Ao decompor a trajetória do criminoso nazista Adolf Eichmann, a filósofa alemã Hannah Arendt deu de cara com um fenômeno que ela batizou de “a banalidade do mal.” Nada mais adequado para definir o comportamento de Eichmann. Ao ser julgado, em Jerusalém, apresentara-se como mero cumpridor de ordens.
Eichmann relatara detalhes da rotina maligna da Alemanha hitlerista. Contara como eram planejados os deslocamentos de levas de judeus para as câmaras de gás. Rememorara, em minúcias, uma das reuniões que mantivera com oficiais da SS, a polícia nazista.

Ele os havia convocado para acertar a execução de mais uma leva de judeus. Reunira-se com eles por uma hora e meia. Ao final, serviram-se de aperitivos. Depois, almoçaram. “Uma pequena e íntima reunião social”, no dizer de Eishmann. A mais pura representação da “banalidade do mal”, nas palavras de Arendt.

Corta para o noticiário do Brasil da última semana. Quarta-feira. A TV derrama sobre o tapete da sala imagens inusitadas. Vídeo amador. Cenas de uma blitz policial de rotina, no centro de São Paulo. Brasileiros comuns, de costas, braços levantados, mãos contra a parede. PMs igualmente comuns distribuíam chutes, socos... Terminada a pancadaria, ninguém foi preso. Retiveram-se bolsas e mochilas. Empilhadas, viraram fogueira (assista ao vídeo acima).

Quinta-feira. Irrompe em cena um desses acontecimentos que produzem a sensação de que a vida fugiu ao controle. Ocorrera na noite da véspera. Os relatos estão por toda parte: rádio, TV, internet. Impossível não saber. Um grupo de marginais abordara, num subúrbio do Rio, a comerciante Rosa Cristina Fernandes. Queriam o carro dela.

Rosa não opôs resistência. Desceu. Tirou do veículo a filha Aline, 13. No instante em tentava destravar o cinto de segurança do filho João, 6, os bandidos arrancaram. E lá se foi João, dependurado do lado de fora do carro. Arrastaram-no por sete inesgotáveis quilômetros. Abandonaram-no numa rua sem saída, ao lado do Corsa sujo de sangue, corpo dilacerado, sem cabeça, ossos à mostra.

Em meio à brutalidade, espocavam as últimas notícias recolhidas da cena política. O PSDB encomendara pesquisa para saber o que o eleitor pensa dele. O PFL decidira trocar de nome. O PT lavava roupa suja em público e tricotava a anistia do Zé Dirceu. O PMDB, em dúvida entre Temer e Jobim, inquietava-se com a demora de Lula em ratear os cargos.

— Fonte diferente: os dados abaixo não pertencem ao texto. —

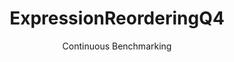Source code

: ---
layout: default
title: ExpressionReorderingQ4
subtitle: Continuous Benchmarking
selected: 
expanded: Benchmarking
benchmark: /individual_results/ExpressionReorderingQ4.html
---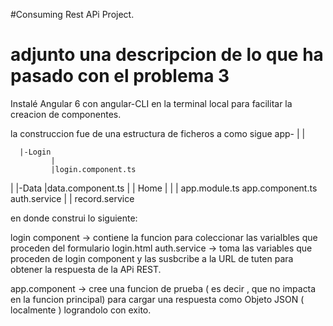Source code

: #Consuming Rest APi Project.

# adjunto una descripcion de lo que ha pasado con el problema 3

Instalé Angular 6 con angular-CLI en la terminal local para facilitar la creacion de componentes.

la construccion fue de una estructura de ficheros a como sigue 
app-
   |
   |
   
      |-Login
             |
             |login.component.ts
           
   |
      |-Data
             |data.component.ts
   |
       | Home
   |
   |
   |
   app.module.ts
   app.component.ts
   auth.service
   |
   |
   record.service

en donde construi lo siguiente:

login component -> contiene la funcion para coleccionar las varialbles que proceden del formulario login.html
auth.service -> toma las variables que proceden de login component y las susbcribe a la URL de tuten para obtener la respuesta de la APi REST.

app.component -> cree una funcion de prueba ( es decir , que no impacta en la funcion principal) para cargar una respuesta como Objeto JSON ( localmente ) lograndolo con exito.



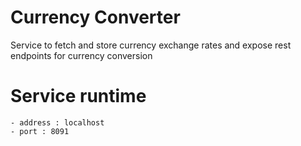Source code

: # Currency Converter
Service to fetch and store currency exchange rates and expose rest endpoints for currency conversion

# Service runtime
    - address : localhost
    - port : 8091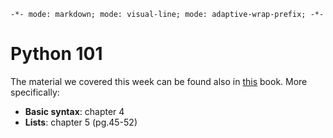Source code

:`-*- mode: markdown; mode: visual-line; mode: adaptive-wrap-prefix; -*-`

# Python 101

The material we covered this week can be found also in [this](http://bit.ly/1zPh2We) book. More specifically:
* **Basic syntax**: chapter 4
* **Lists**: chapter 5 (pg.45-52)
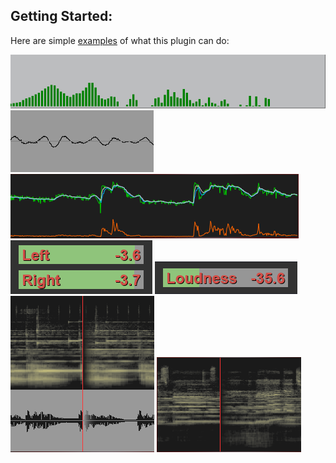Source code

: ## **Getting Started:**

Here are simple [examples](https://github.com/d-uzlov/Rainmeter-Plugins-by-rxtd/raw/master/AudioAnalyzer/documentation/user-documentation/example%20skins/AudioAnalyzer%20Example%20Skins_1.1.5.1.rmskin) of what this plugin can do:

<p float="left">
  <a href="#/docs/spectrum.md"><img src="resources\spectrum.PNG" title="Spectrum" /></a>
  <a href="#/docs/waveform.md"><img src="resources\waveform.PNG" title="waveform" /></a>
  <a href="#/docs/curve-tester.md"><img src="resources\curve-tester.PNG" title="Curve Tester" /></a>
  <a href="#/docs/peak.md"><img src="resources\peak.PNG" title="Peak" /></a>
  <a href="#/docs/loudness.md"><img src="resources\loudness.PNG" title="Loudness" /></a>
  <a href="#/docs/spectrogram-with-waveform.md"><img src="resources\spectrogram-with-waveform.PNG" title="Spectrogram with Waveform" /></a>
  <a href="#/docs/spectrogram.md"><img src="resources\spectrogram.PNG" title="Spectrogram" /></a>
</p>
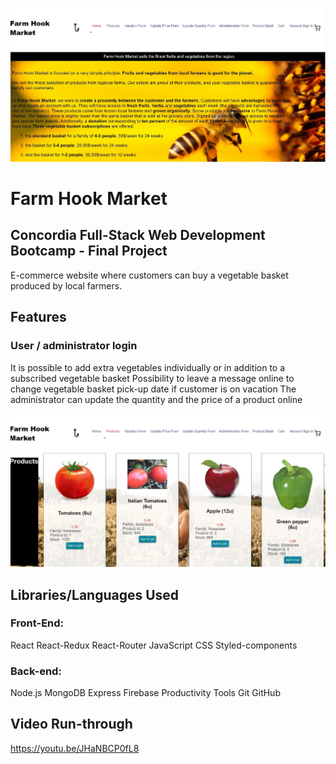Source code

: ![](screenshots/jloupsoloproj_home.jpg)

# Farm Hook Market

## Concordia Full-Stack Web Development Bootcamp - Final Project

E-commerce website where customers can buy a vegetable basket produced by local farmers.

## Features

### User / administrator login

It is possible to add extra vegetables individually or in addition to a subscribed vegetable basket
Possibility to leave a message online to change vegetable basket pick-up date if customer is on vacation
The administrator can update the quantity and the price of a product online

![](screenshots/jloupsoloproj_products.jpg)

## Libraries/Languages Used

### Front-End:

React
React-Redux
React-Router
JavaScript
CSS
Styled-components

### Back-end:

Node.js
MongoDB
Express
Firebase
Productivity Tools
Git
GitHub

## Video Run-through

https://youtu.be/JHaNBCP0fL8
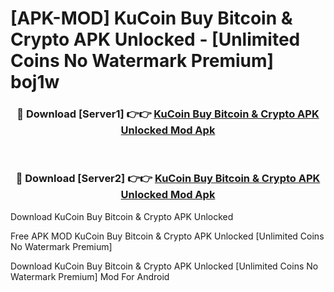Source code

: # [APK-MOD] KuCoin  Buy Bitcoin & Crypto APK Unlocked - [Unlimited Coins No Watermark Premium] boj1w



<div align="center">
<h3>🔴 Download [Server1] 👉👉 <a href="https://momento.my/?title=KuCoin__Buy_Bitcoin_&_Crypto_APK_Unlocked">KuCoin  Buy Bitcoin & Crypto APK Unlocked Mod Apk</a></h3><br>

<h3>🔴 Download [Server2] 👉👉 <a href="https://momento.my/?title=KuCoin__Buy_Bitcoin_&_Crypto_APK_Unlocked">KuCoin  Buy Bitcoin & Crypto APK Unlocked Mod Apk</a></h3>
</div>



Download KuCoin  Buy Bitcoin & Crypto APK Unlocked 

Free APK MOD KuCoin  Buy Bitcoin & Crypto APK Unlocked [Unlimited Coins No Watermark Premium]

Download KuCoin  Buy Bitcoin & Crypto APK Unlocked [Unlimited Coins No Watermark Premium] Mod For Android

Assim como na rotina de Eichmann, o que espanta na realidade brasileira não é propriamente a anormalidade. Espantosa é a normalidade que resplandece em torno do inaceitável. É como se todos os discos de Cazuza tivessem arranhado num único verso, repetido à exaustão: "o tempo não pára... e as idéias não correspondem aos fatos!"

É como se o país tivesse sido condenado a assistir na TV a um vídeo sem fim, registrado por um cinegrafista nada amador. Mostra o Brasil oficial arrastando a alma do Brasil real pelas vias da insensatez. Exibe a banalização do mal levada às suas últimas conseqüências.